Everything tastes like wanting her.
I toss the cookie, frustrated at myself for losing control. Because I did lose control. Or I came damn close. And next time? There won’t be an alarm to save me from myself.
Later that night I lie in bed staring at the ceiling, replaying every second in that locker room.
The way she looked at me—like I was heat and she was freezing and stepping closer wasn’t a choice but a necessity.
I shouldn’t want her this much. But want has nothing to do with it. It’s instinct. Pull. A gravitational force. She walks in and everything shifts. The world tilts. My pulse changes its rhythm like it’s syncing to hers.
And when she whisperedTell me?
No fire has ever burned hotter.
The next morning when she drops Junie off at school, I’m there—“routine safety check”—and she spots me before she expects to.
Her cheeks flush instantly. Good. She remembers.
We walk past each other in the hallway. Her shoulder brushes mine—accidental, maybe—but deliberate in the way she doesn’t pull away. I lean down, low enough my mouth almost grazes her ear.

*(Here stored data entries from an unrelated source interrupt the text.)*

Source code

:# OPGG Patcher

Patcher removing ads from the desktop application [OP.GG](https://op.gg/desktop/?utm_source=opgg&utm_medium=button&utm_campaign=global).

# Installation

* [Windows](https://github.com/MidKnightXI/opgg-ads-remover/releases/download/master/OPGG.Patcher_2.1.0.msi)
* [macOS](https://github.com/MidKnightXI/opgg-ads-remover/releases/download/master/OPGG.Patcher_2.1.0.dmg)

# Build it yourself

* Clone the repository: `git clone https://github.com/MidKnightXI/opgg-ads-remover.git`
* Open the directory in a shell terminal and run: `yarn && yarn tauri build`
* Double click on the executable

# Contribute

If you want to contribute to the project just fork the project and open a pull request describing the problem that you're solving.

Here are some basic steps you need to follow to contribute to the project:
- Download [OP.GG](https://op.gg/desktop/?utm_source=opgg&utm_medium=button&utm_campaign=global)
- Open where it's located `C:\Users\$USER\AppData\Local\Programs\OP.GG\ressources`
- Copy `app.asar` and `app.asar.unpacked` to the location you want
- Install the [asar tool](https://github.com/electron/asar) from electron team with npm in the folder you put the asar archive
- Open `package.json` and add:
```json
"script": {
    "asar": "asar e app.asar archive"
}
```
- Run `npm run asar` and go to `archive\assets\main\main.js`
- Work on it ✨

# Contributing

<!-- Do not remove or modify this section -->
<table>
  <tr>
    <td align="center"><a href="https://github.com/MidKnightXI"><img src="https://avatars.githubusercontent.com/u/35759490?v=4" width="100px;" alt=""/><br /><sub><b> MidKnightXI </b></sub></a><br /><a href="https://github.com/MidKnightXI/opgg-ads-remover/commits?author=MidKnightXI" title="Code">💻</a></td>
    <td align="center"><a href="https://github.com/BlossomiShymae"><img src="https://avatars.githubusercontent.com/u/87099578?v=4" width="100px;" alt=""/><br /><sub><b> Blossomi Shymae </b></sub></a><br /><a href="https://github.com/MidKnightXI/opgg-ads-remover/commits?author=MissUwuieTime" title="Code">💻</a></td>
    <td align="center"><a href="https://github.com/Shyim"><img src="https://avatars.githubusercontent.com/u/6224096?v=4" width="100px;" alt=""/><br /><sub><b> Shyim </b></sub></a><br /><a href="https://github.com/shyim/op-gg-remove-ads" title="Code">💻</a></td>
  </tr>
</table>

“We’ll finish that conversation,” I murmur.
Her breath catches. “Saxon?—”
“Soon.”
She closes her eyes like she’s trying to pull herself together.
“I shouldn’t have gone in there,” she whispers.
“You should’ve,” I counter. “You knew I’d follow.”
She swallows hard. “And that’s the problem.”
“No,” I say softly. “That’s the part you liked.”
She opens her eyes. Fire. Fear. Want.
All of it aimed at me.
She turns and walks into her classroom, leaving me there—wanting her all over again. And knowing damn well I’m going to get her. Not because of the fake engagement. Not because of the town. Not because of the circumstances. Because she wants me too.
And she can pretend all she wants—but I’ve seen it. Felt it. Heard it in her voice.
Tell me.
We’re past pretending. This fire is already burning and it’s only a matter of time before it consumes both of us.
Chapter Nine
Briar
Junie is vibrating in her booster seat like she’s powered by electricity instead of chicken nuggets and applesauce.